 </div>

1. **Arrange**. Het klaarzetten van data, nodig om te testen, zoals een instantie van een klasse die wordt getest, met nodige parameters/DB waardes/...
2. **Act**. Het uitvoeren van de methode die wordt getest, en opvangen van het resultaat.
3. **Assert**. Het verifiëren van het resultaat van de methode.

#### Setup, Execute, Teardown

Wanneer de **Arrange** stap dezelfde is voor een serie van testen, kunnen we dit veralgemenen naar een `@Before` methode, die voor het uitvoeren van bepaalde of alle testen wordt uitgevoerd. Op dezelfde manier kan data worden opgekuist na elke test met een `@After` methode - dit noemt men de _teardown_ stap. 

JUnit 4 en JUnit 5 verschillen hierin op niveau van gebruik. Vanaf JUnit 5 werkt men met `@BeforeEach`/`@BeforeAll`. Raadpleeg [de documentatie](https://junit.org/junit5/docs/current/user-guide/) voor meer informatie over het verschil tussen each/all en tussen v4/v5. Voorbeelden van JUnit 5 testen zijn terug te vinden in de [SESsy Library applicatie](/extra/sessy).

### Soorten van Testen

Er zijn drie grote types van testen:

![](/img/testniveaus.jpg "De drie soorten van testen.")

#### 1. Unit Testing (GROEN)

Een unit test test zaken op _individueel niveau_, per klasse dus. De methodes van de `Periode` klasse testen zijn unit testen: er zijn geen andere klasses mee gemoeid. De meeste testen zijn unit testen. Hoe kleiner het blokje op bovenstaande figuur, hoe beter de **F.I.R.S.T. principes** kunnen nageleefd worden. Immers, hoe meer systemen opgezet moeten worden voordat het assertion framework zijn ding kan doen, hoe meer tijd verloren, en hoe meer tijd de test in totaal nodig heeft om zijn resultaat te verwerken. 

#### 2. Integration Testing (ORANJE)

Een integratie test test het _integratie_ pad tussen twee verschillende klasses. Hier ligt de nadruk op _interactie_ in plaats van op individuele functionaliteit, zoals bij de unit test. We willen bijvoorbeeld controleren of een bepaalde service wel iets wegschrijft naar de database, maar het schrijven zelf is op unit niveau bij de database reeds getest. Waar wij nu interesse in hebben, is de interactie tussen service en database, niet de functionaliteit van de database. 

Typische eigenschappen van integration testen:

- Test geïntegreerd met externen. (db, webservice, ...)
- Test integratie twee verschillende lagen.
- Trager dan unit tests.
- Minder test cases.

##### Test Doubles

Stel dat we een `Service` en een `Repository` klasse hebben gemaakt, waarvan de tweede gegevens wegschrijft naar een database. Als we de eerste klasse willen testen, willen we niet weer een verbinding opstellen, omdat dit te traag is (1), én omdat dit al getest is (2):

#### [PROBLEM TO SOLVE]
Restate, please, word for word the span of records running from the first line to the line bearing "#### 1. Unit Testing (GROEN)", both included, and nothing outside it.

#### [WRITTEN RESPONSE]
 </div>

1. **Arrange**. Het klaarzetten van data, nodig om te testen, zoals een instantie van een klasse die wordt getest, met nodige parameters/DB waardes/...
2. **Act**. Het uitvoeren van de methode die wordt getest, en opvangen van het resultaat.
3. **Assert**. Het verifiëren van het resultaat van de methode.

#### Setup, Execute, Teardown

Wanneer de **Arrange** stap dezelfde is voor een serie van testen, kunnen we dit veralgemenen naar een `@Before` methode, die voor het uitvoeren van bepaalde of alle testen wordt uitgevoerd. Op dezelfde manier kan data worden opgekuist na elke test met een `@After` methode - dit noemt men de _teardown_ stap. 

JUnit 4 en JUnit 5 verschillen hierin op niveau van gebruik. Vanaf JUnit 5 werkt men met `@BeforeEach`/`@BeforeAll`. Raadpleeg [de documentatie](https://junit.org/junit5/docs/current/user-guide/) voor meer informatie over het verschil tussen each/all en tussen v4/v5. Voorbeelden van JUnit 5 testen zijn terug te vinden in de [SESsy Library applicatie](/extra/sessy).

### Soorten van Testen

Er zijn drie grote types van testen:

![](/img/testniveaus.jpg "De drie soorten van testen.")

#### 1. Unit Testing (GROEN)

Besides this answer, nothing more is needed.